For these reasons, we decided to remove `LibraryLookup` and to provide a 
more basic lookup capability instead, as a static method 
(`CLinker::findNative`). This method would lookup symbols in libraries 
loaded by the classloader used by the caller; in doing so, the new 
method addresses the migration issues which affected `LibraryLookup`.

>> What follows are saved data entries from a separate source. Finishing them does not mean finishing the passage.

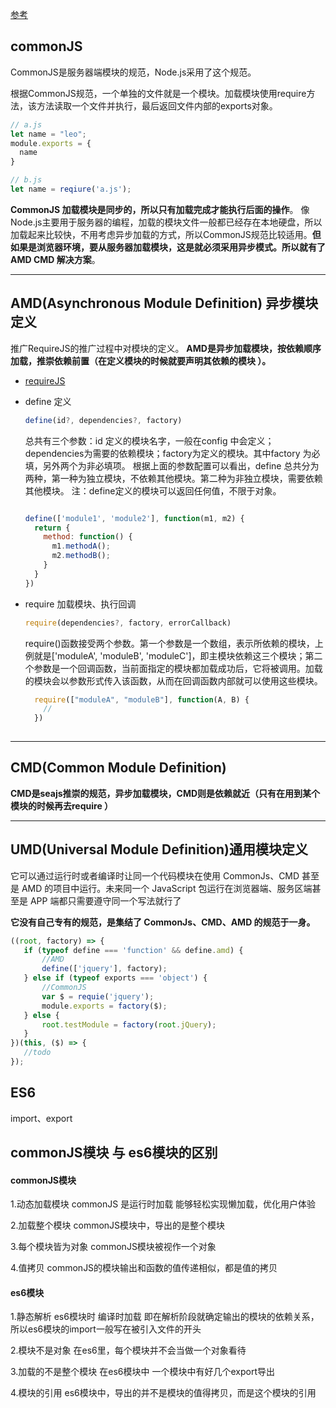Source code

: 
[参考](https://juejin.im/post/5ccf98eae51d453a4a357e4a)

## commonJS

  CommonJS是服务器端模块的规范，Node.js采用了这个规范。

  根据CommonJS规范，一个单独的文件就是一个模块。加载模块使用require方法，该方法读取一个文件并执行，最后返回文件内部的exports对象。

  ```js
  // a.js
  let name = "leo";
  module.exports = {
    name
  }
  
  // b.js
  let name = reqiure('a.js');
  ```

  **CommonJS 加载模块是同步的，所以只有加载完成才能执行后面的操作**。
  像Node.js主要用于服务器的编程，加载的模块文件一般都已经存在本地硬盘，所以加载起来比较快，不用考虑异步加载的方式，所以CommonJS规范比较适用。**但如果是浏览器环境，要从服务器加载模块，这是就必须采用异步模式。所以就有了 AMD CMD 解决方案**。

---
  ## AMD(Asynchronous Module Definition) 异步模块定义

  推广RequireJS的推广过程中对模块的定义。
  **AMD是异步加载模块，按依赖顺序加载，推崇依赖前置（在定义模块的时候就要声明其依赖的模块 ）。**

  - [requireJS](http://www.requirejs.cn/)
  - define 定义

  
    ```js
    define(id?, dependencies?, factory)
    ```
    总共有三个参数：id 定义的模块名字，一般在config 中会定义；dependencies为需要的依赖模块；factory为定义的模块。其中factory 为必填，另外两个为非必填项。
    根据上面的参数配置可以看出，define 总共分为两种，第一种为独立模块，不依赖其他模块。第二种为非独立模块，需要依赖其他模块。
    注：define定义的模块可以返回任何值，不限于对象。

    ```js

    define(['module1', 'module2'], function(m1, m2) {
      return {
        method: function() {
          m1.methodA();
          m2.methodB();
        }
      }
    })
    ```

  - require 加载模块、执行回调

      ```js
      require(dependencies?, factory, errorCallback)
      ```

      require()函数接受两个参数。第一个参数是一个数组，表示所依赖的模块，上例就是['moduleA', 'moduleB', 'moduleC']，即主模块依赖这三个模块；第二个参数是一个回调函数，当前面指定的模块都加载成功后，它将被调用。加载的模块会以参数形式传入该函数，从而在回调函数内部就可以使用这些模块。 
      ```js
        require(["moduleA", "moduleB"], function(A, B) {
          // 
        })
        
      ```
---
  ## CMD(Common Module Definition)

  **CMD是seajs推崇的规范，异步加载模块，CMD则是依赖就近（只有在用到某个模块的时候再去require ）**

---

  ## UMD(Universal Module Definition)通用模块定义

  它可以通过运行时或者编译时让同一个代码模块在使用 CommonJs、CMD 甚至是 AMD 的项目中运行。未来同一个 JavaScript 包运行在浏览器端、服务区端甚至是 APP 端都只需要遵守同一个写法就行了

 **它没有自己专有的规范，是集结了 CommonJs、CMD、AMD 的规范于一身。**

 ```js
((root, factory) => {
    if (typeof define === 'function' && define.amd) {
        //AMD
        define(['jquery'], factory);
    } else if (typeof exports === 'object') {
        //CommonJS
        var $ = requie('jquery');
        module.exports = factory($);
    } else {
        root.testModule = factory(root.jQuery);
    }
})(this, ($) => {
    //todo
});
 ```

  ## ES6

  import、export  


## commonJS模块 与 es6模块的区别

  #### commonJS模块

  1.动态加载模块 commonJS 是运行时加载 能够轻松实现懒加载，优化用户体验

  2.加载整个模块 commonJS模块中，导出的是整个模块

  3.每个模块皆为对象 commonJS模块被视作一个对象

  4.值拷贝 commonJS的模块输出和函数的值传递相似，都是值的拷贝

  #### es6模块

  1.静态解析 es6模块时 编译时加载 即在解析阶段就确定输出的模块的依赖关系，所以es6模块的import一般写在被引入文件的开头

  2.模块不是对象 在es6里，每个模块并不会当做一个对象看待

  3.加载的不是整个模块 在es6模块中 一个模块中有好几个export导出

  4.模块的引用 es6模块中，导出的并不是模块的值得拷贝，而是这个模块的引用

When writing this patch [2, 3] we have realized that this new scheme was 
not without its own issues:

* Loading symbols in the standard C library is now incredibly difficult, 
sometimes requiring surprising workarounds [4, 5]
* There is no way to e.g. implement a lookup which filters the set of 
symbols available to users

After staring at these issues, we realized that having a lookup 
abstraction was not, in itself, the root cause of the problems we were 
seeing in [1]. These problems were, rather, caused by the fact that the 
lookup abstraction we had was introducing its own concept of library 
loading which had nothing to do with JNI library loading. In other 
words, `LibraryLookup`, despite its name, wasn't a *pure* lookup 
abstraction, it was attempting to do a little more (e.g. keeping 
libraries loaded using GC reachability), without too much success.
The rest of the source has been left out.